Soviet leader Mikhail Gorbachev said today that the Soviet Union would seek a nuclear test ban agreement that included "an appropriate system of verification measures -- both national and international ones."

Answering questions put by the Soviet news agency Tass one week after Moscow imposed a five-month moratorium on its nuclear testing program, Gorbachev said unilateral steps alone would not stop nuclear tests.

"An international agreement is essential for the problem to be solved once and for all," he said.

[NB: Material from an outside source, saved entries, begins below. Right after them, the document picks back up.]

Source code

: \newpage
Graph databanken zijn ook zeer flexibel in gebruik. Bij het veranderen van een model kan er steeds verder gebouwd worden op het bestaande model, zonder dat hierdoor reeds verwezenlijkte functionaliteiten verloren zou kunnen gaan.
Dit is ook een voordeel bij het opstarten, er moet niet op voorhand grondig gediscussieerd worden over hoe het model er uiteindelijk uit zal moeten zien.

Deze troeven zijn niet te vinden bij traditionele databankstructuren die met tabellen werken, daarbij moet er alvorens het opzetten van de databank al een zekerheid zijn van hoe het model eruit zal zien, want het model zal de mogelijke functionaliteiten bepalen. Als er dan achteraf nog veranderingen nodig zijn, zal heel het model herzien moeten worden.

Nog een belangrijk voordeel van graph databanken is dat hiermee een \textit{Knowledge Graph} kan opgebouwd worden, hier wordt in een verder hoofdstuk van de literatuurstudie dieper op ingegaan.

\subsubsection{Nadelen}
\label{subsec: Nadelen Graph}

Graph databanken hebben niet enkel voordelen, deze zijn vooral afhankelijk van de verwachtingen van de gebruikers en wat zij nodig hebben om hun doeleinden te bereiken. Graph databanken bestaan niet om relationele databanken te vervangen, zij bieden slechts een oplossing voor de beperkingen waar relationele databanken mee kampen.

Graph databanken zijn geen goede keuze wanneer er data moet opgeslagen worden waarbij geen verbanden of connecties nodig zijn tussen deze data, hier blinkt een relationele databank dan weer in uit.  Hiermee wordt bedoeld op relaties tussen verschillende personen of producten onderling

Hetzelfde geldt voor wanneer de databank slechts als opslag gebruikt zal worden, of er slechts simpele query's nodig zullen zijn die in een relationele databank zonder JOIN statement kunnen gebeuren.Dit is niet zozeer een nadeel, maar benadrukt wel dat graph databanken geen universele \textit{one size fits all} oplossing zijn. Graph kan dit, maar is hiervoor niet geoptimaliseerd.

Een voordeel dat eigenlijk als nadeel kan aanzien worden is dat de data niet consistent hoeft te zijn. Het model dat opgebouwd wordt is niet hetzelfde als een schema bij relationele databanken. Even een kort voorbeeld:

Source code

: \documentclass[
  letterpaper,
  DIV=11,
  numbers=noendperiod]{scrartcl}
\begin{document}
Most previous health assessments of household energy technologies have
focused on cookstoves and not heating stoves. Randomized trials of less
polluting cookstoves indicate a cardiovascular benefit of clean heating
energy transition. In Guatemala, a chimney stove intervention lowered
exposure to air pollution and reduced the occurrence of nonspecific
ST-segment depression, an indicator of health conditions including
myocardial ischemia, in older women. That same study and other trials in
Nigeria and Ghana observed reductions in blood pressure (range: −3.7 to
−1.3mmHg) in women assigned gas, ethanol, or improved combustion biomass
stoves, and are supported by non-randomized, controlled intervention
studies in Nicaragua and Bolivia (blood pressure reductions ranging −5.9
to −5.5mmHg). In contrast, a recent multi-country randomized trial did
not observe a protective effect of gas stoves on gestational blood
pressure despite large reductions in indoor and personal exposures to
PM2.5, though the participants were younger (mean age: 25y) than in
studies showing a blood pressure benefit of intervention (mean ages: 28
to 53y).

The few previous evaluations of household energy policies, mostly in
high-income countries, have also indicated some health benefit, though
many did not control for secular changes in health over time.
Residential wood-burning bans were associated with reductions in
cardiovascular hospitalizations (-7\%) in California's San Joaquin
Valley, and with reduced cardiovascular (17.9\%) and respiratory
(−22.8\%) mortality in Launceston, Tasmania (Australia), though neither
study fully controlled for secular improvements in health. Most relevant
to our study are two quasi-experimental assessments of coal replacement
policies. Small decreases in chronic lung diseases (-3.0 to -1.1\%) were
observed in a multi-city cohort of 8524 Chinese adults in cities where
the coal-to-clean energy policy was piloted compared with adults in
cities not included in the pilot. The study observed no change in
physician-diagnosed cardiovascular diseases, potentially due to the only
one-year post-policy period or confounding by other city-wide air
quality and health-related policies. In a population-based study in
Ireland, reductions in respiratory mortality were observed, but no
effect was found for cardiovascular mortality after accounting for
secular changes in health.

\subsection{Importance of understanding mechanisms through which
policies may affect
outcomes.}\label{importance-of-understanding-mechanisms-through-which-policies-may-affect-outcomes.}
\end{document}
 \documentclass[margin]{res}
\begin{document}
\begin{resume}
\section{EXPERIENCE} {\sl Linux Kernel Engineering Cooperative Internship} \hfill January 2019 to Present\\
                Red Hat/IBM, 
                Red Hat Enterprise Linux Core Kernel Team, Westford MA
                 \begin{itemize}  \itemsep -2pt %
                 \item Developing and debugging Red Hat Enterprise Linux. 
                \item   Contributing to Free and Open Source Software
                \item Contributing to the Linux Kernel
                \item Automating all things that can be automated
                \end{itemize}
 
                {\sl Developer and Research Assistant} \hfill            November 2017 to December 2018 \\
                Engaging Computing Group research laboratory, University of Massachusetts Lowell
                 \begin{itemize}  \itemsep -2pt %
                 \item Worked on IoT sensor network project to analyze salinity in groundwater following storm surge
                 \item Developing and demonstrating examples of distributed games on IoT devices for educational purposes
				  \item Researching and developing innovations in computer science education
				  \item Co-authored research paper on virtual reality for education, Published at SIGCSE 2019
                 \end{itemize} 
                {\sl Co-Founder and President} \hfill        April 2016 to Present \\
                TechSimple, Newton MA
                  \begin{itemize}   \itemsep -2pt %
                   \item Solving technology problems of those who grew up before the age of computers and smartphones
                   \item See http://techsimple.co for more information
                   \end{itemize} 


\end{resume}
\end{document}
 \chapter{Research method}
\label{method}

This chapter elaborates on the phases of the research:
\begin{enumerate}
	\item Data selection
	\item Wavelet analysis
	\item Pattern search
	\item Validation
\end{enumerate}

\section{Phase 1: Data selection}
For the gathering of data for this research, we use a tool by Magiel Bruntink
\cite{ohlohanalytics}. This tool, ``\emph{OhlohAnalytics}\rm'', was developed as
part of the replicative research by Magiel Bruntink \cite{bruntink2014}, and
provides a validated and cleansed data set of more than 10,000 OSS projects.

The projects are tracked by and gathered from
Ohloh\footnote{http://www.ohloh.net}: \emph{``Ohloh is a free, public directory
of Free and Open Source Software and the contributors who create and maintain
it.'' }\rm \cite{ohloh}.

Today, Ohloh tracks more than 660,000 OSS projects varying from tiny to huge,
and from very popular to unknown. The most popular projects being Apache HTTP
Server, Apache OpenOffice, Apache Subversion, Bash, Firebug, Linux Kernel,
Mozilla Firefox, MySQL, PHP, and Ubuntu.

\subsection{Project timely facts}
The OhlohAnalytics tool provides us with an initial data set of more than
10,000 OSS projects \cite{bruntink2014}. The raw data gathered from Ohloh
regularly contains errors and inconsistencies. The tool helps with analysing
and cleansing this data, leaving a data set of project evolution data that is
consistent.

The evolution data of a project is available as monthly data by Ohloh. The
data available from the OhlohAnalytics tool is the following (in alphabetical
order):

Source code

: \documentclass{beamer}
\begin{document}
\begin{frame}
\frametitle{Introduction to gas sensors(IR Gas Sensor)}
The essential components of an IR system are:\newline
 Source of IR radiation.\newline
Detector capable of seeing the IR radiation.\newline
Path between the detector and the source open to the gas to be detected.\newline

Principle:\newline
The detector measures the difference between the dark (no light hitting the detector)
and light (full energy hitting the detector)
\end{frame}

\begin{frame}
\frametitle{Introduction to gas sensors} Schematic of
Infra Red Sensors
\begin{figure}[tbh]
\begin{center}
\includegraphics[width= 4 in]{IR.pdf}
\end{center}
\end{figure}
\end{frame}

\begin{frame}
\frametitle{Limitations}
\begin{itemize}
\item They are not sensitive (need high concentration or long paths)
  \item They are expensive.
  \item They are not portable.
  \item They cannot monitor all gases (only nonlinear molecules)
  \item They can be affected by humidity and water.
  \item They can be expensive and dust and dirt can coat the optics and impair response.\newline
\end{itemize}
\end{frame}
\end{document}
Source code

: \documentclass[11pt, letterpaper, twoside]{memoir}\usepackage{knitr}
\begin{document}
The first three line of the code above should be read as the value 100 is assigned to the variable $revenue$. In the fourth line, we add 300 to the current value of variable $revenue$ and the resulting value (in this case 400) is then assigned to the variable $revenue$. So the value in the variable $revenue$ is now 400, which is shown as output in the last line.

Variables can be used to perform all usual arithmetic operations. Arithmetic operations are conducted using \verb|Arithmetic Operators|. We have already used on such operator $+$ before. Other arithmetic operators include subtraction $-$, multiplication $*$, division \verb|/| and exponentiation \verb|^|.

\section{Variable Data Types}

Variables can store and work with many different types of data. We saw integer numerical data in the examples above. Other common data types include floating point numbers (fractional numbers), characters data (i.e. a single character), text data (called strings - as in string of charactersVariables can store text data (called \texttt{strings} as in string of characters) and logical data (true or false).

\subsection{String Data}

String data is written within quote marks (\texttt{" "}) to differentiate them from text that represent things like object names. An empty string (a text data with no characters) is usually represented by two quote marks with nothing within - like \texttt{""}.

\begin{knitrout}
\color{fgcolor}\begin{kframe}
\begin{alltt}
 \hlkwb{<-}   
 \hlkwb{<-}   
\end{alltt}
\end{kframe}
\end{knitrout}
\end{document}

Gorbachev's comments were seen as a response to Washington's emphasis on the importance of verification of any agreed halt in nuclear testing. Washington has rejected the Soviet moratorium, offering instead to allow Soviet observers at underground nuclear testing sites.

But Gorbachev insisted that a moratorium should come before on-site verification. He also noted that technology already exists to detect a nuclear explosion "even of a small yield."

Washington dismissed the Soviet proposal the day it was offered and said it wanted to ensure that a ban on testing was verifiable before joining the Soviet moratorium.

Reagan administration officials also said that the Soviets had conducted three nuclear tests last week just before issuing the moratorium proposal. Senior administration officials said the Soviets had been speeding up their testing program so that further testing would not be required this year.

Gorbachev rebutted those assertions today, saying that Moscow left its nuclear testing program "unfinished" when it went ahead with a unilateral moratorium on Aug. 6.

The Soviet decision to begin a five-month suspension of nuclear testing on the anniversary of the Hiroshima bomb was made after "a thorough and comprehensive study," Gorbachev said. "It was not an easy matter at all to take such a step."

Gorbachev said that the Soviet Union had conducted as many nuclear tests as the United States this year and that overall, U.S. nuclear tests to date outnumber Soviet ones. "And they in the White House know it," he added.

Gorbachev called for a resumption of talks on nuclear weapons testing among Britain, the United States and the Soviet Union. He said the Soviets also were willing to discuss the issue at the Geneva conference on disarmament.